We were then over the target, our supply of chaff had been over-boarded, and I thought it prudent to seek the relative safety of the main bomber stream. Unfortunately, this maneuver brought us under the lead formation just as their bomb bay doors opened. – which meant we were only seconds from bomb release. It was quite clear that we were in the wrong place at exactly the wrong time. our luck continued and we avoided the rain of bombs by seconds. Seconds that seemed like hours.
When we returned to base we were interviewed by an Air Force General.
I had never seen, let alone talked to a General-Grade Officer.. I had the impression that we were one of the first air crews to experience combat with a jet aircraft. (something I remember whenever I hear a jet from nearby Luke Air Force Base). As a First Lieutenant, I think I was more frightened by the General than the jet fighter. Such is war.

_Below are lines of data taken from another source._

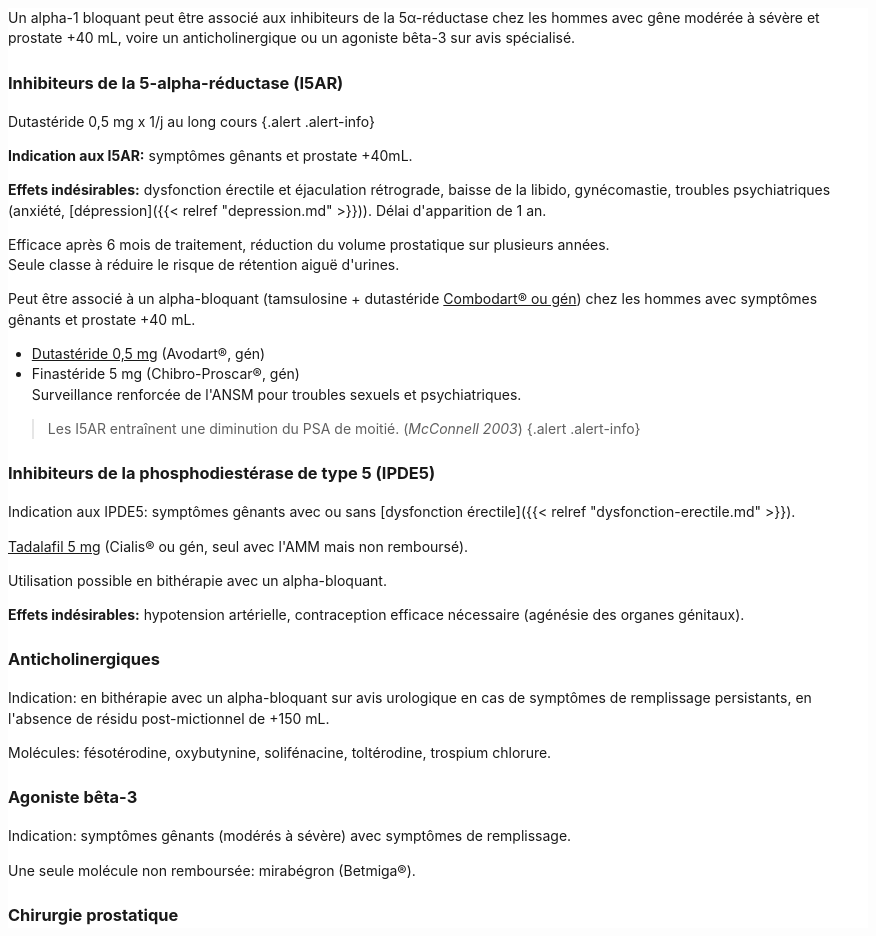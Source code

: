 Un alpha-1 bloquant peut être associé aux inhibiteurs de la 5α-réductase chez les hommes avec gêne modérée à sévère et prostate +40 mL, voire un anticholinergique ou un agoniste bêta-3 sur avis spécialisé.

### Inhibiteurs de la 5-alpha-réductase (I5AR)

Dutastéride 0,5 mg x 1/j au long cours
{.alert .alert-info}

**Indication aux I5AR:** symptômes gênants et prostate +40mL.

**Effets indésirables:** dysfonction érectile et éjaculation rétrograde, baisse de la libido, gynécomastie, troubles psychiatriques (anxiété, [dépression]({{< relref "depression.md" >}})). Délai d'apparition de 1 an.

Efficace après 6 mois de traitement, réduction du volume prostatique sur plusieurs années.  
Seule classe à réduire le risque de rétention aiguë d'urines.

Peut être associé à un alpha-bloquant (tamsulosine + dutastéride [Combodart® ou gén](https://base-donnees-publique.medicaments.gouv.fr/affichageDoc.php?specid=65913639&typedoc=R)) chez les hommes avec symptômes gênants et prostate +40 mL.

- [Dutastéride 0,5 mg](https://base-donnees-publique.medicaments.gouv.fr/affichageDoc.php?specid=67513654&typedoc=R) (Avodart®, gén)
- Finastéride 5 mg (Chibro-Proscar®, gén)  
  Surveillance renforcée de l'ANSM pour troubles sexuels et psychiatriques.

> Les I5AR entraînent une diminution du PSA de moitié. (*McConnell 2003*)
{.alert .alert-info}

### Inhibiteurs de la phosphodiestérase de type 5 (IPDE5)

Indication aux IPDE5: symptômes gênants avec ou sans [dysfonction érectile]({{< relref "dysfonction-erectile.md" >}}).

[Tadalafil 5 mg](https://base-donnees-publique.medicaments.gouv.fr/affichageDoc.php?specid=62472584&typedoc=R) (Cialis® ou gén, seul avec l'AMM mais non remboursé).

Utilisation possible en bithérapie avec un alpha-bloquant.

**Effets indésirables:** hypotension artérielle, contraception efficace nécessaire (agénésie des organes génitaux).

### Anticholinergiques

Indication: en bithérapie avec un alpha-bloquant sur avis urologique en cas de symptômes de remplissage persistants, en l'absence de résidu post-mictionnel de +150 mL.

Molécules: fésotérodine, oxybutynine, solifénacine, toltérodine, trospium chlorure.

### Agoniste bêta-3

Indication: symptômes gênants (modérés à sévère) avec symptômes de remplissage.

Une seule molécule non remboursée: mirabégron (Betmiga®).

### Chirurgie prostatique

My final mission, the 35th, was flown on March 8th, 1945. I was very ill, really unable to fly the aircraft, but we wanted to do the trip and get it over so the crew could go home. When we returned, I was transferred immediately to the station hospital – the first in series of Military Hospitals that would lead to Camp Carson, Colorado.
On that same day, March 8th, a young nurse in St. Paul, Minn., half a world away, joined the Army Nurse Corps. She was assigned to a hospital in Colorado Springs, where I was to be a patient.
We had our 51st wedding anniversary a few days ago. You might say we lived happily ever after.